Dataset section start

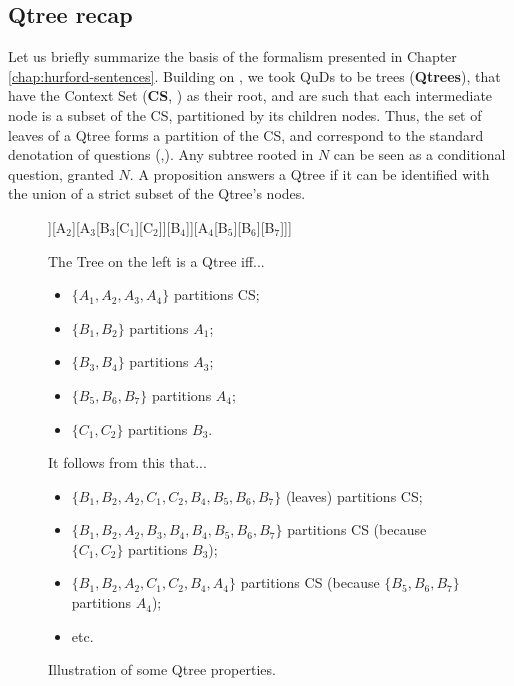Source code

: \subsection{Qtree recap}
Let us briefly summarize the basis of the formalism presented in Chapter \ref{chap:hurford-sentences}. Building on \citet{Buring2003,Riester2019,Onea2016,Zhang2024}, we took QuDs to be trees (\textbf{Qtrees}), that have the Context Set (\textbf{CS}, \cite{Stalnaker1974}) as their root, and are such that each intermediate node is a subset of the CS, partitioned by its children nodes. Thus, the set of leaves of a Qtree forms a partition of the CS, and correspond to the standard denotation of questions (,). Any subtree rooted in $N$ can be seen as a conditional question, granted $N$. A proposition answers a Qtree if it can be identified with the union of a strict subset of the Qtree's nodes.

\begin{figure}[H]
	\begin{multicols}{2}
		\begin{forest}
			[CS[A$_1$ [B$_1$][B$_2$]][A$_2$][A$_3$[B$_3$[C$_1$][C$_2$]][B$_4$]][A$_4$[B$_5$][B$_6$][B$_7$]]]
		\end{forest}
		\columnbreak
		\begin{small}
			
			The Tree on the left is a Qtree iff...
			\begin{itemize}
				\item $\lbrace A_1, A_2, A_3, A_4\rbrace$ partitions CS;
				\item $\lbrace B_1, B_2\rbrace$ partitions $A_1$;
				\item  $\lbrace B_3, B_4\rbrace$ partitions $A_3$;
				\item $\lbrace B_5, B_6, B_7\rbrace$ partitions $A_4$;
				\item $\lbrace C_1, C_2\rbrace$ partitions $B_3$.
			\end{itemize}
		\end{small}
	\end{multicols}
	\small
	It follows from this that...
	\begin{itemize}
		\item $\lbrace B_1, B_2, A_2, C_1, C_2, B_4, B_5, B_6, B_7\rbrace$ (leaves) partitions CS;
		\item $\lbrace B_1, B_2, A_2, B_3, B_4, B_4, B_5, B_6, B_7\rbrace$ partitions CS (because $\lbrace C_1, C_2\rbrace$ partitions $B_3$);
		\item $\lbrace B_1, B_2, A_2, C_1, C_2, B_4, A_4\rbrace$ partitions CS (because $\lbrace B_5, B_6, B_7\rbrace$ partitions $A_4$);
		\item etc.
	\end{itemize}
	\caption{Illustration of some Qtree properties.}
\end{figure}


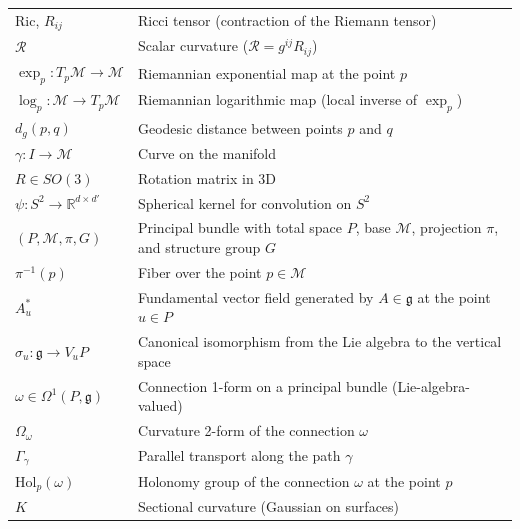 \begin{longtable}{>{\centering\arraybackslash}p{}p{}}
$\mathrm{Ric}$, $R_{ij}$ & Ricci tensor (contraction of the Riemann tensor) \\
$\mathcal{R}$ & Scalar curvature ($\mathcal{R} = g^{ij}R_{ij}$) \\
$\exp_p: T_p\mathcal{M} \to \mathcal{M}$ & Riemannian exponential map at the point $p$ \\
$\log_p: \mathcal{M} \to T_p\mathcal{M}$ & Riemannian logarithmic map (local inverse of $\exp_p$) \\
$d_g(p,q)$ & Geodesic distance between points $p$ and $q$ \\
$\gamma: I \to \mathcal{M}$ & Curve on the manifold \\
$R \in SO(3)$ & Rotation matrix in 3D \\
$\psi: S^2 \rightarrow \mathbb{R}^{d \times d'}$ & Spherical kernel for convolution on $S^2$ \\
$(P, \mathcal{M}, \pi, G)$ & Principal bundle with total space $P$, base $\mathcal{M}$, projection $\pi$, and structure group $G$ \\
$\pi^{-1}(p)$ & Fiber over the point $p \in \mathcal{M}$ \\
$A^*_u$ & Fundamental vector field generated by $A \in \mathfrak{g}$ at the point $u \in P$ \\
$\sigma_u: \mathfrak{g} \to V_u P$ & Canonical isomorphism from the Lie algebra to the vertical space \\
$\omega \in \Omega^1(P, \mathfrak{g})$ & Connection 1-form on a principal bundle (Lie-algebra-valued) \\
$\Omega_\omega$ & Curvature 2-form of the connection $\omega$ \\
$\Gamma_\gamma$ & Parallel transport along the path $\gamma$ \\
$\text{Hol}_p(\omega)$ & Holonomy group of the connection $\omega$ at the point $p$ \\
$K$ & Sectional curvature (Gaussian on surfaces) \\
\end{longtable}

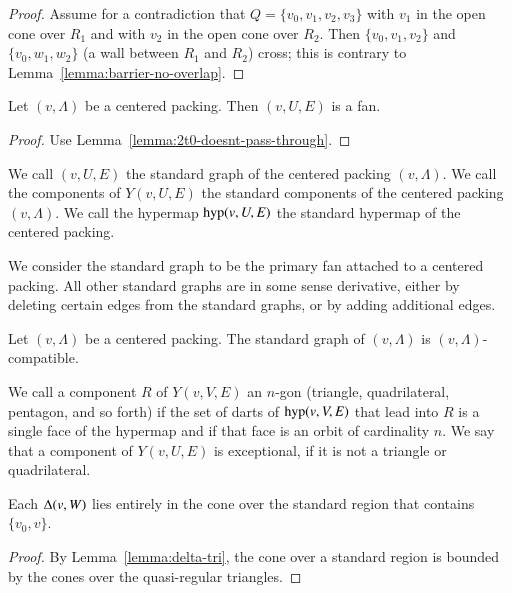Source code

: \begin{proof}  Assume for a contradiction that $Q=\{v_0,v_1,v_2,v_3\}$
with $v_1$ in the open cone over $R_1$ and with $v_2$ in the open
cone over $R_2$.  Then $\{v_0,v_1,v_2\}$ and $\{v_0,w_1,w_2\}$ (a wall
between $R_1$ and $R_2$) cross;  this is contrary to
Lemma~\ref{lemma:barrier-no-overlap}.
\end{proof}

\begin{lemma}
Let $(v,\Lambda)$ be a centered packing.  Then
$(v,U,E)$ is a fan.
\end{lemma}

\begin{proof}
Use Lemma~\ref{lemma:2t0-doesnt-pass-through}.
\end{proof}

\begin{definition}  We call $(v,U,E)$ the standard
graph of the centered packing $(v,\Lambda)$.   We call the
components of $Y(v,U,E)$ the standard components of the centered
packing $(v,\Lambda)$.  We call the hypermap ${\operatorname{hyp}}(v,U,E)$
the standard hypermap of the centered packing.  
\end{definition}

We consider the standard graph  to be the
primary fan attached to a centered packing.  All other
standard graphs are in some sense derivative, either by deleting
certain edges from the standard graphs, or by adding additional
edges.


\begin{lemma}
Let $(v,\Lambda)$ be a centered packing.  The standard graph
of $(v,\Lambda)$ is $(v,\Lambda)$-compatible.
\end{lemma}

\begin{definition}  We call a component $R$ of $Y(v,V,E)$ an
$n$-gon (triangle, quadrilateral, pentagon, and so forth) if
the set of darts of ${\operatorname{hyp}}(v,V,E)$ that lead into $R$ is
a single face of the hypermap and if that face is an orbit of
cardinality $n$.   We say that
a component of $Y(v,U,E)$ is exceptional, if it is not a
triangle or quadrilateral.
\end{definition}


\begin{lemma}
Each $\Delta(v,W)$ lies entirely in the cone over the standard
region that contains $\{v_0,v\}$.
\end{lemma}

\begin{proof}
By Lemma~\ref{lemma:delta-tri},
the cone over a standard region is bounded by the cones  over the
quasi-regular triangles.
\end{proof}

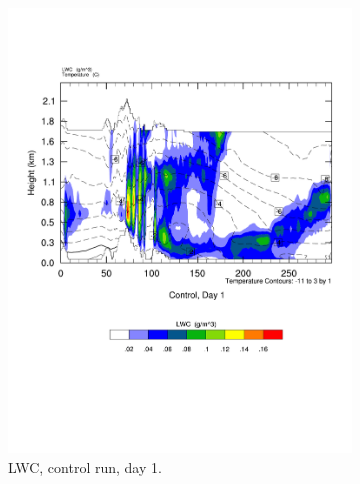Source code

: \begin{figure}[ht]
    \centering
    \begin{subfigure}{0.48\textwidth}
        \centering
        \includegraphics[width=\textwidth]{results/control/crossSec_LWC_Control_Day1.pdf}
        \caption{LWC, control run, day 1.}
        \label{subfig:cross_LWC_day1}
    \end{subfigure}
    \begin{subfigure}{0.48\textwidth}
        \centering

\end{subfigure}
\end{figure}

Dataset section end

* _Work item_
Give all of the material again, exactly, apart from the pictures.

* _Exercise answer_
Source code

: \subsection{Qtree recap}
Let us briefly summarize the basis of the formalism presented in Chapter \ref{chap:hurford-sentences}. Building on \citet{Buring2003,Riester2019,Onea2016,Zhang2024}, we took QuDs to be trees (\textbf{Qtrees}), that have the Context Set (\textbf{CS}, \cite{Stalnaker1974}) as their root, and are such that each intermediate node is a subset of the CS, partitioned by its children nodes. Thus, the set of leaves of a Qtree forms a partition of the CS, and correspond to the standard denotation of questions (,). Any subtree rooted in $N$ can be seen as a conditional question, granted $N$. A proposition answers a Qtree if it can be identified with the union of a strict subset of the Qtree's nodes.

\begin{figure}[H]
	\begin{multicols}{2}
		\begin{forest}
			[CS[A$_1$ [B$_1$][B$_2$]][A$_2$][A$_3$[B$_3$[C$_1$][C$_2$]][B$_4$]][A$_4$[B$_5$][B$_6$][B$_7$]]]
		\end{forest}
		\columnbreak
		\begin{small}
			
			The Tree on the left is a Qtree iff...
			\begin{itemize}
				\item $\lbrace A_1, A_2, A_3, A_4\rbrace$ partitions CS;
				\item $\lbrace B_1, B_2\rbrace$ partitions $A_1$;
				\item  $\lbrace B_3, B_4\rbrace$ partitions $A_3$;
				\item $\lbrace B_5, B_6, B_7\rbrace$ partitions $A_4$;
				\item $\lbrace C_1, C_2\rbrace$ partitions $B_3$.
			\end{itemize}
		\end{small}
	\end{multicols}
	\small
	It follows from this that...
	\begin{itemize}
		\item $\lbrace B_1, B_2, A_2, C_1, C_2, B_4, B_5, B_6, B_7\rbrace$ (leaves) partitions CS;
		\item $\lbrace B_1, B_2, A_2, B_3, B_4, B_4, B_5, B_6, B_7\rbrace$ partitions CS (because $\lbrace C_1, C_2\rbrace$ partitions $B_3$);
		\item $\lbrace B_1, B_2, A_2, C_1, C_2, B_4, A_4\rbrace$ partitions CS (because $\lbrace B_5, B_6, B_7\rbrace$ partitions $A_4$);
		\item etc.
	\end{itemize}
	\caption{Illustration of some Qtree properties.}
\end{figure}


 \begin{longtable}{>{\centering\arraybackslash}p{}p{}}
$\mathrm{Ric}$, $R_{ij}$ & Ricci tensor (contraction of the Riemann tensor) \\
$\mathcal{R}$ & Scalar curvature ($\mathcal{R} = g^{ij}R_{ij}$) \\
$\exp_p: T_p\mathcal{M} \to \mathcal{M}$ & Riemannian exponential map at the point $p$ \\
$\log_p: \mathcal{M} \to T_p\mathcal{M}$ & Riemannian logarithmic map (local inverse of $\exp_p$) \\
$d_g(p,q)$ & Geodesic distance between points $p$ and $q$ \\
$\gamma: I \to \mathcal{M}$ & Curve on the manifold \\
$R \in SO(3)$ & Rotation matrix in 3D \\
$\psi: S^2 \rightarrow \mathbb{R}^{d \times d'}$ & Spherical kernel for convolution on $S^2$ \\
$(P, \mathcal{M}, \pi, G)$ & Principal bundle with total space $P$, base $\mathcal{M}$, projection $\pi$, and structure group $G$ \\
$\pi^{-1}(p)$ & Fiber over the point $p \in \mathcal{M}$ \\
$A^*_u$ & Fundamental vector field generated by $A \in \mathfrak{g}$ at the point $u \in P$ \\
$\sigma_u: \mathfrak{g} \to V_u P$ & Canonical isomorphism from the Lie algebra to the vertical space \\
$\omega \in \Omega^1(P, \mathfrak{g})$ & Connection 1-form on a principal bundle (Lie-algebra-valued) \\
$\Omega_\omega$ & Curvature 2-form of the connection $\omega$ \\
$\Gamma_\gamma$ & Parallel transport along the path $\gamma$ \\
$\text{Hol}_p(\omega)$ & Holonomy group of the connection $\omega$ at the point $p$ \\
$K$ & Sectional curvature (Gaussian on surfaces) \\
\end{longtable}

Source code

: \begin{proof}  Assume for a contradiction that $Q=\{v_0,v_1,v_2,v_3\}$
with $v_1$ in the open cone over $R_1$ and with $v_2$ in the open
cone over $R_2$.  Then $\{v_0,v_1,v_2\}$ and $\{v_0,w_1,w_2\}$ (a wall
between $R_1$ and $R_2$) cross;  this is contrary to
Lemma~\ref{lemma:barrier-no-overlap}.
\end{proof}

\begin{lemma}
Let $(v,\Lambda)$ be a centered packing.  Then
$(v,U,E)$ is a fan.
\end{lemma}

\begin{proof}
Use Lemma~\ref{lemma:2t0-doesnt-pass-through}.
\end{proof}

\begin{definition}  We call $(v,U,E)$ the standard
graph of the centered packing $(v,\Lambda)$.   We call the
components of $Y(v,U,E)$ the standard components of the centered
packing $(v,\Lambda)$.  We call the hypermap ${\operatorname{hyp}}(v,U,E)$
the standard hypermap of the centered packing.  
\end{definition}

We consider the standard graph  to be the
primary fan attached to a centered packing.  All other
standard graphs are in some sense derivative, either by deleting
certain edges from the standard graphs, or by adding additional
edges.


\begin{lemma}
Let $(v,\Lambda)$ be a centered packing.  The standard graph
of $(v,\Lambda)$ is $(v,\Lambda)$-compatible.
\end{lemma}

\begin{definition}  We call a component $R$ of $Y(v,V,E)$ an
$n$-gon (triangle, quadrilateral, pentagon, and so forth) if
the set of darts of ${\operatorname{hyp}}(v,V,E)$ that lead into $R$ is
a single face of the hypermap and if that face is an orbit of
cardinality $n$.   We say that
a component of $Y(v,U,E)$ is exceptional, if it is not a
triangle or quadrilateral.
\end{definition}


\begin{lemma}
Each $\Delta(v,W)$ lies entirely in the cone over the standard
region that contains $\{v_0,v\}$.
\end{lemma}

\begin{proof}
By Lemma~\ref{lemma:delta-tri},
the cone over a standard region is bounded by the cones  over the
quasi-regular triangles.
\end{proof}

Source code

: \begin{figure}[ht]
    \centering
    \begin{subfigure}{0.48\textwidth}
        \centering
        \includegraphics[width=\textwidth]{results/control/crossSec_LWC_Control_Day1.pdf}
        \caption{LWC, control run, day 1.}
        \label{subfig:cross_LWC_day1}
    \end{subfigure}
    \begin{subfigure}{0.48\textwidth}
        \centering

\end{subfigure}
\end{figure}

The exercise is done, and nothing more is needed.